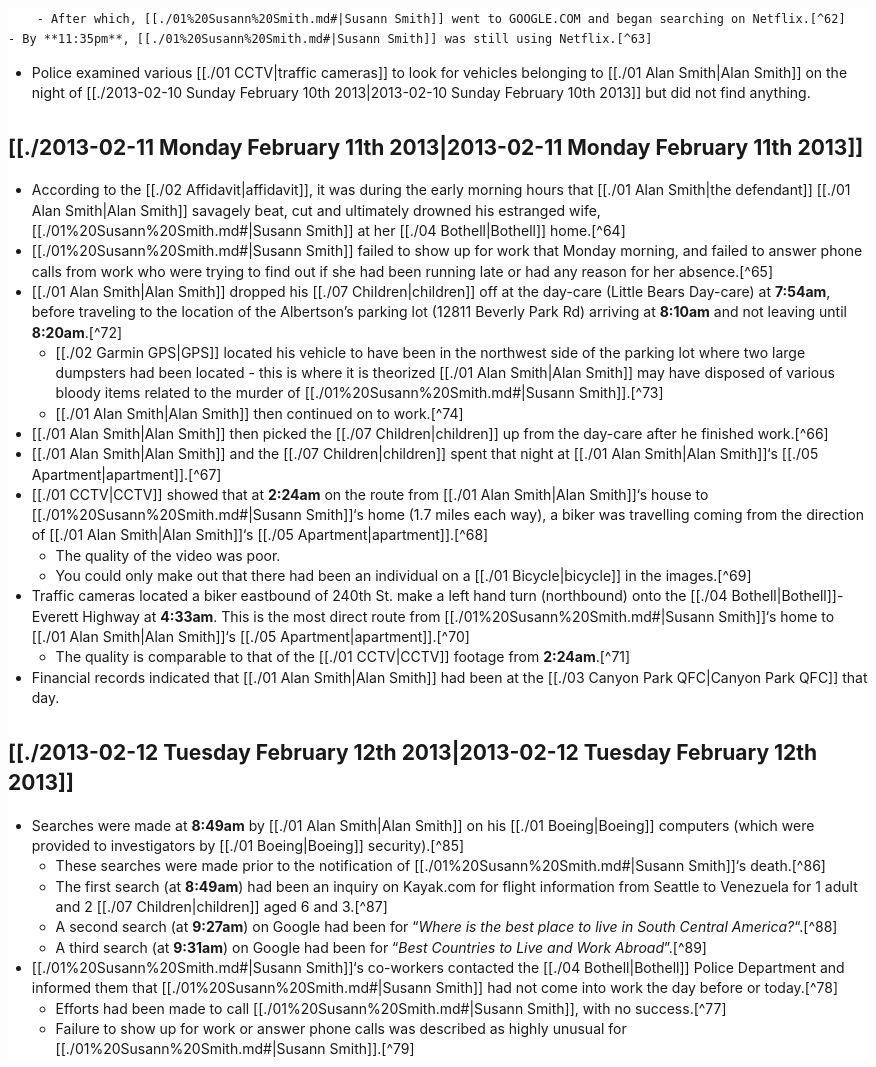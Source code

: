 		- After which, [[./01%20Susann%20Smith.md#|Susann Smith]] went to GOOGLE.COM and began searching on Netflix.[^62]
	- By **11:35pm**, [[./01%20Susann%20Smith.md#|Susann Smith]] was still using Netflix.[^63] 
- Police examined various [[./01 CCTV|traffic cameras]] to look for vehicles belonging to [[./01 Alan Smith|Alan Smith]] on the night of [[./2013-02-10 Sunday February 10th 2013|2013-02-10 Sunday February 10th 2013]] but did not find anything.

## [[./2013-02-11 Monday February 11th 2013|2013-02-11 Monday February 11th 2013]]

- According to the [[./02 Affidavit|affidavit]], it was during the early morning hours that [[./01 Alan Smith|the defendant]] [[./01 Alan Smith|Alan Smith]] savagely beat, cut and ultimately drowned his estranged wife, [[./01%20Susann%20Smith.md#|Susann Smith]] at her [[./04 Bothell|Bothell]] home.[^64] 
- [[./01%20Susann%20Smith.md#|Susann Smith]] failed to show up for work that Monday morning, and failed to answer phone calls from work who were trying to find out if she had been running late or had any reason for her absence.[^65]
- [[./01 Alan Smith|Alan Smith]] dropped his [[./07 Children|children]] off at the day-care (Little Bears Day-care) at **7:54am**, before traveling to the location of the Albertson’s parking lot (12811 Beverly Park Rd) arriving at **8:10am** and not leaving until **8:20am**.[^72]
	- [[./02 Garmin GPS|GPS]] located his vehicle to have been in the northwest side of the parking lot where two large dumpsters had been located - this is where it is theorized [[./01 Alan Smith|Alan Smith]] may have disposed of various bloody items related to the murder of [[./01%20Susann%20Smith.md#|Susann Smith]].[^73]
	- [[./01 Alan Smith|Alan Smith]] then continued on to work.[^74]
- [[./01 Alan Smith|Alan Smith]] then picked the [[./07 Children|children]] up from the day-care after he finished work.[^66]
- [[./01 Alan Smith|Alan Smith]] and the [[./07 Children|children]] spent that night at [[./01 Alan Smith|Alan Smith]]‘s [[./05 Apartment|apartment]].[^67]
- [[./01 CCTV|CCTV]] showed that at **2:24am** on the route from [[./01 Alan Smith|Alan Smith]]‘s house to [[./01%20Susann%20Smith.md#|Susann Smith]]‘s home (1.7 miles each way), a biker was travelling coming from the direction of [[./01 Alan Smith|Alan Smith]]‘s [[./05 Apartment|apartment]].[^68]
	- The quality of the video was poor.
	- You could only make out that there had been an individual on a [[./01 Bicycle|bicycle]] in the images.[^69] 
- Traffic cameras located a biker eastbound of 240th St. make a left hand turn (northbound) onto the [[./04 Bothell|Bothell]]-Everett Highway at **4:33am**. This is the most direct route from [[./01%20Susann%20Smith.md#|Susann Smith]]‘s home to [[./01 Alan Smith|Alan Smith]]‘s [[./05 Apartment|apartment]].[^70]
	- The quality is comparable to that of the [[./01 CCTV|CCTV]] footage from **2:24am**.[^71] 
- Financial records indicated that [[./01 Alan Smith|Alan Smith]] had been at the [[./03 Canyon Park QFC|Canyon Park QFC]] that day.

## [[./2013-02-12 Tuesday February 12th 2013|2013-02-12 Tuesday February 12th 2013]]

- Searches were made at **8:49am** by [[./01 Alan Smith|Alan Smith]] on his [[./01 Boeing|Boeing]] computers (which were provided to investigators by [[./01 Boeing|Boeing]] security).[^85]
	- These searches were made prior to the notification of [[./01%20Susann%20Smith.md#|Susann Smith]]‘s death.[^86]
	- The first search (at **8:49am**) had been an inquiry on Kayak.com for flight information from Seattle to Venezuela for 1 adult and 2 [[./07 Children|children]] aged 6 and 3.[^87]
	- A second search (at **9:27am**) on Google had been for “*Where is the best place to live in South Central America?*“.[^88]
	- A third search (at **9:31am**) on Google had been for “*Best Countries to Live and Work Abroad*”.[^89]
- [[./01%20Susann%20Smith.md#|Susann Smith]]‘s co-workers contacted the [[./04 Bothell|Bothell]] Police Department and informed them that [[./01%20Susann%20Smith.md#|Susann Smith]] had not come into work the day before or today.[^78]
	- Efforts had been made to call [[./01%20Susann%20Smith.md#|Susann Smith]], with no success.[^77]
	- Failure to show up for work or answer phone calls was described as highly unusual for [[./01%20Susann%20Smith.md#|Susann Smith]].[^79]

[^1]: (see [[./02 Affidavit#^6un01|02 Affidavit > ^6un01]]) 
[^2]: (see [[./02 Affidavit#^5p1e-|02 Affidavit > ^5p1e-]]) 
[^3]: (see [[./06 Prosecutor's Version of Events#^1|06 Prosecutor's Version of Events > ^1]])
[^4]: (see [[./03 Defence Trial Brief#^0s7so|03 Defence Trial Brief > ^0s7so]])
[^5]: (see [[./03 Defence Trial Brief#^0s7so|03 Defence Trial Brief > ^0s7so]])
[^6]: (see [[./04 Appeal#^8jnlc|04 Appeal > ^8jnlc]])
[^7]: (see [[./05 Smith v. Uttecht#^nlvp7|05 Smith v. Uttecht > ^nlvp7]])
[^8]: (see [[./02 Affidavit#^5p1e-|02 Affidavit > ^5p1e-]])
[^9]: (see [[./09 State's Responsive Brief in Opposition to Motion to Exclude#^jhnjt|09 State's Responsive Brief in Opposition to Motion to Exclude > ^jhnjt]])
[^10]: (see [[./09 State's Responsive Brief in Opposition to Motion to Exclude#^zeg12|09 State's Responsive Brief in Opposition to Motion to Exclude > ^zeg12]])
[^11]: (see [[./09 State's Responsive Brief in Opposition to Motion to Exclude#^zeg12|09 State's Responsive Brief in Opposition to Motion to Exclude > ^zeg12]])
[^12]: (see [[./02 Affidavit#^9h1wa|02 Affidavit > ^9h1wa]])
[^13]: (see [[./02 Affidavit#^9h1wa|02 Affidavit > ^9h1wa]])
[^14]: (see [[./04 Appeal#^ywtg2|04 Appeal > ^ywtg2]])
[^15]: (see [[./02 Affidavit#^p1hcc|02 Affidavit > ^p1hcc]])
[^16]: (see [[./02 Affidavit#^adwpf|02 Affidavit > ^adwpf]])
[^17]: (see [[./02 Affidavit#^9h1wa|02 Affidavit > ^9h1wa]])
[^18]: (see [[./02 Affidavit#^9h1wa|02 Affidavit > ^9h1wa]])
[^19]: (see [[./02 Affidavit#^9h1wa|02 Affidavit > ^9h1wa]])
[^20]: (see [[./02 Affidavit#^9h1wa|02 Affidavit > ^9h1wa]])
[^21]: (see [[./02 Affidavit#^9h1wa|02 Affidavit > ^9h1wa]])
[^22]: (see [[./04 Appeal#^3nz02|04 Appeal > ^3nz02]])
[^23]: (see [[./02 Affidavit#^3qyh6|02 Affidavit > ^3qyh6]])
[^24]: (see [[./02 Affidavit#^lor3j|02 Affidavit > ^lor3j]])
[^25]: (see [[./02 Affidavit#^52zkv|02 Affidavit > ^52zkv]])
[^26]: (see [[./02 Affidavit#^h0zed|02 Affidavit > ^h0zed]])
[^27]: (see [[./02 Affidavit#^og0hu|02 Affidavit > ^og0hu]])
[^28]: (see [[./02 Affidavit#^3i2pk|02 Affidavit > ^3i2pk]])
[^29]: (see [[./02 Affidavit#^3i2pk|02 Affidavit > ^3i2pk]])
[^30]: (see [[./06 Prosecutor's Version of Events#^1|06 Prosecutor's Version of Events > ^1]])
[^31]: (see [[./06 Prosecutor's Version of Events#^1|06 Prosecutor's Version of Events > ^1]])
[^32]: (see [[./06 Prosecutor's Version of Events#^1|06 Prosecutor's Version of Events > ^1]])
[^33]: (see [[./02 Affidavit#^3i2pk|02 Affidavit > ^3i2pk]])
[^34]: (see [[./02 Affidavit#^3i2pk|02 Affidavit > ^3i2pk]])
[^35]: (see [[./06 Prosecutor's Version of Events#^1|06 Prosecutor's Version of Events > ^1]])
[^36]: (see [[./02 Affidavit#^1xs5t|02 Affidavit > ^1xs5t]])
[^37]: (see [[./02 Affidavit#^1xs5t|02 Affidavit > ^1xs5t]])
[^38]: (see [[./06 Prosecutor's Version of Events#^1|06 Prosecutor's Version of Events > ^1]])
[^39]: (see [[./06 Prosecutor's Version of Events#^1|06 Prosecutor's Version of Events > ^1]])
[^40]: (see [[./06 Prosecutor's Version of Events#^1|06 Prosecutor's Version of Events > ^1]])
[^41]: (see [[./06 Prosecutor's Version of Events#^1|06 Prosecutor's Version of Events > ^1]])
[^42]: (see [[./06 Prosecutor's Version of Events#^1|06 Prosecutor's Version of Events > ^1]])
[^43]: (see [[./06 Prosecutor's Version of Events#^1|06 Prosecutor's Version of Events > ^1]])
[^44]: (see [[./03 Defence Trial Brief#^peiqt|03 Defence Trial Brief > ^peiqt]])
[^45]: (see [[./03 Defence Trial Brief#^peiqt|03 Defence Trial Brief > ^peiqt]])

* _Exercise aim_: Repeat each line of the listing word for word, from the first through the line that contains "- By **11:35pm**, [[./01%20Susann%20Smith.md#|Susann". Any picture stays out.

* _Worked solution_:
Source code

: 		- After which, [[./01%20Susann%20Smith.md#|Susann Smith]] went to GOOGLE.COM and began searching on Netflix.[^62]
	- By **11:35pm**, [[./01%20Susann%20Smith.md#|Susann Smith]] was still using Netflix.[^63] 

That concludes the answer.